对于单端测序SE(single-end)
和双端测序PE(paired-end)
,双端测序的文库更长,这样有利于转录本组装和转录本亚型(isoform)的鉴定。对于高质量的参考基因组,SE测序数据已经够用,PE测序数据对于注释不佳的基因组效果更好。发帖时(2021年),目前市场测序价格下降明显,PE数据效果更好,SE测序的应用越来越少了,已经逐渐淘汰。
3.测序深度或文库大小
最佳的测序深度取决于实验目的,通常测序深度越深定量结果越准,更多的鉴定到更多的转录本
。有学者认为比对500万的reads已经足够定量中等表达和高表达的真核转录本,对于低表达的转录本需要1亿的reads。研究低复杂度的单细胞时,处理100万的reads,5万的reads已经足够定量高表达基因,甚至2万个reads可以区分组织细胞类型。

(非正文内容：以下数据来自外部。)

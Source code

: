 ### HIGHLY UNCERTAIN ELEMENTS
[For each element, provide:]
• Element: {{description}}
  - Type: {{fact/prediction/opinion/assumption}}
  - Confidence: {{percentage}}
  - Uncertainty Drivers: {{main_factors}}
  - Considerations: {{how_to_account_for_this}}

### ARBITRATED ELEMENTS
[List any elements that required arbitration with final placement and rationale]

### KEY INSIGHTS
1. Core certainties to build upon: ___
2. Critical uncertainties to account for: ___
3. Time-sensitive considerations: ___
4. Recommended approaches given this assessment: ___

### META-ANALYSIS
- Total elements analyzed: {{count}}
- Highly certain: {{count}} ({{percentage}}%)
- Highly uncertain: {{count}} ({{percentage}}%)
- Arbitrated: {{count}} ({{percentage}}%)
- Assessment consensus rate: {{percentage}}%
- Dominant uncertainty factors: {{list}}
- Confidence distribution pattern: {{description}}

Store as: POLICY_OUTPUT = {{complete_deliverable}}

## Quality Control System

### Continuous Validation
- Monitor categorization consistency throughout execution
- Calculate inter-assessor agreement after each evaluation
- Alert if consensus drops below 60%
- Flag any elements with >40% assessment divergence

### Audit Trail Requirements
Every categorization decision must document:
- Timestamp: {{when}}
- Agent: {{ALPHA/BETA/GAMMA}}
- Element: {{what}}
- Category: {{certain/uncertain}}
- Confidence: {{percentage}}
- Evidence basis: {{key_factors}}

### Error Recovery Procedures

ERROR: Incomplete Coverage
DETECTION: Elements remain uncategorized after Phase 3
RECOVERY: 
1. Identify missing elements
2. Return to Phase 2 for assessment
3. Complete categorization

最佳的测序文库取决于目标实验的复杂度,实验证明增加测序深度确实可以改善转录本的鉴定和定量情况,但是可能会检测噪音或者脱靶转录本,饱和曲线可用于评估在给定测序深度下预期转录组覆盖率的改善
。
4.样本重复次数
一个关键的设计因素是重复次数。要考虑技术性重复、生物学重复和统计效力(power)
,这些是功效分析的一部分。充分规划测序实验
以避免技术偏差与良好的实验设计
同样重要,尤其是当实验涉及大量样本需要分批处理时。在这种情况下,包括对照、随机样本处理和测序运行的智能管理对于获得正确的数据至关重要。详细数据可以参考Table1信息。
(二)RNA-seq数据分析
实际上RNA-seq的分析非常多样,此部分作者主要描述了典型RNA-seq数据分析的步骤,包括质量控制
、有参和无参的数据比对
、计算基因和转录本的表达量
和差异表达基因鉴定
。此外,作者也讨论了可变剪切
、转录本融合
和小RNA表达
,最后讨论了可视化的工具包。
1.质量控制检查
RNA数据的获取包括几个部分:获取原始reads
、reads比对
和表达定量
。
(1)原始reads质控
原始reads的质量控制涉及序列质量
、GC含量
、接头adapter
、过表达的kmer
和重复的reads(duplicated reads)
,通过这些来检测测序错误
和PCR副产物和污染
。可接受的重复,kmer和GC含量是物种特异性的,这些数据对于相同实验的样本应该保持同质。作者建议丢弃差异超过30%的异常值。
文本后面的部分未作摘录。